Print version ISSN 1020-4989
Rev Panam Salud Publica vol.23 n.2 Washington Feb. 2008
OPINIÓN Y ANÁLISIS OPINION AND ANALYSIS
Enfermedad cardiovascular en mexicanos y estadounidenses de ascendencia mexicana: una historia de dos países
Ramón Angel Durazo-ArvizuI, *; Simon BarqueraII; Mariana Lazo-ElizondoIII; Manuel FrancoIII; Richard S. CooperI
IDepartment of Preventive Medicine and Epidemiology, Loyola University Stritch School of Medicine, Maywood, Illinois, United States of America
IIDepartamento de Enfermedades Crónicas y Dieta, Instituto Nacional de Salud Pública, Cuernavaca, Morelos, México
IIIDepartment of Epidemiology, Johns Hopkins Bloomberg School of Public Health, John Hopkins University, Baltimore, Maryland, United States of America
Key words: cardiovascular diseases, surveillance, Mexican Americans, Mexico.
La migración a gran escala que tiene lugar actualmente de México a los Estados Unidos de América origina nuevos retos para la salud pública. Se deben diseñar políticas de salud bien fundamentadas que aborden los problemas emergentes de salud en los estadounidenses de origen mexicano y otras subpoblaciones de los Estados Unidos. En este artículo se describe un enfoque que permite analizar la carga de las enfermedades cardiovasculares (ECV), tanto en mexicanos como en estadounidenses de ascendencia mexicana (en el contexto de la sociedad que acaban de abandonar). Estos datos se analizan también en el contexto de otras poblaciones de ascendencia hispanoamericana. La caracterización rigurosa de la población migrante mexicana permitirá explicar el estado de salud de los estadounidenses de ascendencia mexicana. De manera similar, la copiosa experiencia en salud pública acumulada en los Estados Unidos puede ser útil en la lucha para controlar las ECV en México. El primer paso lógico puede ser alinear los sistemas existentes de datos de los dos países y describir los patrones fundamentales del desenlace y las situaciones de riesgo de la enfermedad.
Palabras clave: enfermedades cardiovasculares, vigilancia, mexicanos americanos, México.
Throughout its history, the United States has consistently received large numbers of immigrants from around the world. Most early immigration originated in Europe, but the more recent influx has been dominated by people from Asia and Latin America (1). In the year 2002, the number of people of Hispanic origin in the United States reached over 37 million (2). The vast majority of this U.S. subpopulation are of Mexican descent (66.9%), with smaller proportions represented by Central and South Americans (14.3%), Puerto Ricans (8.6%), Cubans (3.7%), and other Hispanics (6.5%) (2). In March 2003, it was estimated that 53.3% of the 33.5 million immigrants in the United States were born in Latin America. Two-thirds of those born in Latin America are from Mexico and Central America. Foreign-born Mexicans in the United States currently number 11.9 million (2, 3), 13.6% of whom entered the country since the year 2000 (3).

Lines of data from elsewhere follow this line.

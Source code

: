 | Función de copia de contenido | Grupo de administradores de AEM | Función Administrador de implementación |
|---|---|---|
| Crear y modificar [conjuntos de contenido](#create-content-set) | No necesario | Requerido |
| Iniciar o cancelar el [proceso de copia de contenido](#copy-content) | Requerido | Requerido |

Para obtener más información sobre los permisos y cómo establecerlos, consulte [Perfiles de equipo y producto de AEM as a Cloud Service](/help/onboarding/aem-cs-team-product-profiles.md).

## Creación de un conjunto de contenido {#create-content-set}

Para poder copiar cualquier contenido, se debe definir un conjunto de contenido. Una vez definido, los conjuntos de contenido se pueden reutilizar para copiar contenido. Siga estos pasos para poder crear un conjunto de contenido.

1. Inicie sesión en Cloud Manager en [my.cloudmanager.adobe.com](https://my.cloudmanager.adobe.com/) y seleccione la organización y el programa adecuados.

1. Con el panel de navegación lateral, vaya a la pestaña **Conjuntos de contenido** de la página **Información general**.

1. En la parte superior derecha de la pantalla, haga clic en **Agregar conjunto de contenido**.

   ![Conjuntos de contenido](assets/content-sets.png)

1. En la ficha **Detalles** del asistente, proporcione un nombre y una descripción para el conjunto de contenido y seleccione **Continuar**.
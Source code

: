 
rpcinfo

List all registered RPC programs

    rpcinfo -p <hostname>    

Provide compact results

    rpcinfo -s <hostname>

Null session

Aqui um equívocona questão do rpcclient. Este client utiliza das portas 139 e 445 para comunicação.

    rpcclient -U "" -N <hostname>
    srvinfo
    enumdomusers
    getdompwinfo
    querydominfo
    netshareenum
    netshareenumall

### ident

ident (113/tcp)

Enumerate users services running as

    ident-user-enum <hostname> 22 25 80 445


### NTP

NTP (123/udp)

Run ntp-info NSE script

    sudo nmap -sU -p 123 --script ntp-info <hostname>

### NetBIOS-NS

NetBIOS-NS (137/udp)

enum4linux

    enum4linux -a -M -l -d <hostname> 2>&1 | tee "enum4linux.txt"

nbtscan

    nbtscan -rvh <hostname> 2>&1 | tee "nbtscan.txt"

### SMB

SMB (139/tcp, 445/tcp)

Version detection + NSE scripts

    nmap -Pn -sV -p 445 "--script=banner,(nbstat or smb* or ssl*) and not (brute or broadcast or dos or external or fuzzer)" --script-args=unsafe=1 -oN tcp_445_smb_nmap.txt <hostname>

The rapid growth of the Hispanic population in the United States has enormous implications for public health. Taken together with substantial migration from Asia, the arrival of over 350 000 people per year from Mexico (4, 5) requires revision of the current framework used in health-related population research. In the most concrete terms, national health statistics data must now be presented with at least two additional columns for Hispanics and Asians. Embedded in the transition to surveillance for additional racial/ethnic subgroups is a series of complex technical and conceptual challenges. Most prominently, there is an urgent need to understand the significance of the markedly reduced mortality from cardiovascular disease (CVD) among Mexican Americans that is reported by official sources.
Surprisingly, limited effort has been made to understand the evolving health status of this immigrant population within the context of their country of origin. In the absence of highly selective migration, the health status of recent Mexican immigrants should closely resemble that of Mexicans. Due to a substantial investment in surveillance systems over the last decade, nationally representative data are now available from Mexico. It should be possible, therefore, to describe an integrated approach to understanding the burden of CVD among Mexicans and Mexican Americans by comparing results from these national data sources. These data should also be compared to data on other Hispanic subpopulations in the United States, and their respective country of origin.
Surveillance for CVD
Surveillancemonitoring and reporting on major health conditionsis a core function of public health care systems, and developed countries have well-established frameworks for carrying it out. Surveillance for CVD, however, presents an unusual set of challenges (6). It requires three main components: (1) tracking of national CVD mortality, (2) monitoring of risk factors, and (3) assessment of the availability and impact of public health interventions and medical care.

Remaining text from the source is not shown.